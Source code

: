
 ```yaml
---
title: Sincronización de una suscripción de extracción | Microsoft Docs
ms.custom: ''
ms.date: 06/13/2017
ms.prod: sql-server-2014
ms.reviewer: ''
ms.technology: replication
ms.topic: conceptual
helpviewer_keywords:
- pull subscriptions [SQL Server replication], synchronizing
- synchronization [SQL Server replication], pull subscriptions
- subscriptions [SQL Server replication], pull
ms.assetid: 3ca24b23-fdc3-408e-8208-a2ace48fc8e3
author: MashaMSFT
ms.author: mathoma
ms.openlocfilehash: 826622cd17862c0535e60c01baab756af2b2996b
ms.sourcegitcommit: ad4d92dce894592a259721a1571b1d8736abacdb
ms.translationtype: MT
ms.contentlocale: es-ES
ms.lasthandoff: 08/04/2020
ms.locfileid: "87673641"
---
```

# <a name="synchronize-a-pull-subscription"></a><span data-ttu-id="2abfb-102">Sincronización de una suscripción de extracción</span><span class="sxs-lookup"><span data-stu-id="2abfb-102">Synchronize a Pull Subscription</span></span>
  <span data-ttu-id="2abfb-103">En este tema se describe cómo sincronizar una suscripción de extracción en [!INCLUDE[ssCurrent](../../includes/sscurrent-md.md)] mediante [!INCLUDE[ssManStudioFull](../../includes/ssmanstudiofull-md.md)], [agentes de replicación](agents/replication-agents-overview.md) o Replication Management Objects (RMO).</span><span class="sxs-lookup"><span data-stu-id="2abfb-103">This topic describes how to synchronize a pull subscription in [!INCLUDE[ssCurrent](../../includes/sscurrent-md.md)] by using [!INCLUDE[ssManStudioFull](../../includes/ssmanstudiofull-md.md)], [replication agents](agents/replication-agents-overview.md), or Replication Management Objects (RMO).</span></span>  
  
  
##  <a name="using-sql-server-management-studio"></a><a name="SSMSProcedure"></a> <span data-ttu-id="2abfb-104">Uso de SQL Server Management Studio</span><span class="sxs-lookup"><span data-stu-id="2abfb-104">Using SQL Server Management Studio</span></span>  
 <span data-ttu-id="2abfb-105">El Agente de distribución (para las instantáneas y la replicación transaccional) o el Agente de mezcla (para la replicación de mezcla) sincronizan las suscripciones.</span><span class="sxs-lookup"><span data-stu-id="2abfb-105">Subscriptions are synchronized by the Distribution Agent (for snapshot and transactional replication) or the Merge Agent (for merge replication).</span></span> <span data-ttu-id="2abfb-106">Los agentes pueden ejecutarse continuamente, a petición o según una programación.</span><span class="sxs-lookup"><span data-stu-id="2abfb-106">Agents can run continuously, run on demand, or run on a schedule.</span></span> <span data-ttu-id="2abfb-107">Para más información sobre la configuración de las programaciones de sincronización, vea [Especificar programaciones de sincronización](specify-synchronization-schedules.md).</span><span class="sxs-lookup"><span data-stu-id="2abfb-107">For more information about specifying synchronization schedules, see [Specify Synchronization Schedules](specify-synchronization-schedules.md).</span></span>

★ ★ ★ ★

**TASK TO COMPLETE:** Every record, from top to bottom, must be transcribed exactly.

**YOUR RESPONSE:**
Source code

:
 ```yaml
---
title: Sincronización de una suscripción de extracción | Microsoft Docs
ms.custom: ''
ms.date: 06/13/2017
ms.prod: sql-server-2014
ms.reviewer: ''
ms.technology: replication
ms.topic: conceptual
helpviewer_keywords:
- pull subscriptions [SQL Server replication], synchronizing
- synchronization [SQL Server replication], pull subscriptions
- subscriptions [SQL Server replication], pull
ms.assetid: 3ca24b23-fdc3-408e-8208-a2ace48fc8e3
author: MashaMSFT
ms.author: mathoma
ms.openlocfilehash: 826622cd17862c0535e60c01baab756af2b2996b
ms.sourcegitcommit: ad4d92dce894592a259721a1571b1d8736abacdb
ms.translationtype: MT
ms.contentlocale: es-ES
ms.lasthandoff: 08/04/2020
ms.locfileid: "87673641"
---
```

# <a name="synchronize-a-pull-subscription"></a><span data-ttu-id="2abfb-102">Sincronización de una suscripción de extracción</span><span class="sxs-lookup"><span data-stu-id="2abfb-102">Synchronize a Pull Subscription</span></span>
  <span data-ttu-id="2abfb-103">En este tema se describe cómo sincronizar una suscripción de extracción en [!INCLUDE[ssCurrent](../../includes/sscurrent-md.md)] mediante [!INCLUDE[ssManStudioFull](../../includes/ssmanstudiofull-md.md)], [agentes de replicación](agents/replication-agents-overview.md) o Replication Management Objects (RMO).</span><span class="sxs-lookup"><span data-stu-id="2abfb-103">This topic describes how to synchronize a pull subscription in [!INCLUDE[ssCurrent](../../includes/sscurrent-md.md)] by using [!INCLUDE[ssManStudioFull](../../includes/ssmanstudiofull-md.md)], [replication agents](agents/replication-agents-overview.md), or Replication Management Objects (RMO).</span></span>  
  
  
##  <a name="using-sql-server-management-studio"></a><a name="SSMSProcedure"></a> <span data-ttu-id="2abfb-104">Uso de SQL Server Management Studio</span><span class="sxs-lookup"><span data-stu-id="2abfb-104">Using SQL Server Management Studio</span></span>  
 <span data-ttu-id="2abfb-105">El Agente de distribución (para las instantáneas y la replicación transaccional) o el Agente de mezcla (para la replicación de mezcla) sincronizan las suscripciones.</span><span class="sxs-lookup"><span data-stu-id="2abfb-105">Subscriptions are synchronized by the Distribution Agent (for snapshot and transactional replication) or the Merge Agent (for merge replication).</span></span> <span data-ttu-id="2abfb-106">Los agentes pueden ejecutarse continuamente, a petición o según una programación.</span><span class="sxs-lookup"><span data-stu-id="2abfb-106">Agents can run continuously, run on demand, or run on a schedule.</span></span> <span data-ttu-id="2abfb-107">Para más información sobre la configuración de las programaciones de sincronización, vea [Especificar programaciones de sincronización](specify-synchronization-schedules.md).</span><span class="sxs-lookup"><span data-stu-id="2abfb-107">For more information about specifying synchronization schedules, see [Specify Synchronization Schedules](specify-synchronization-schedules.md).</span></span>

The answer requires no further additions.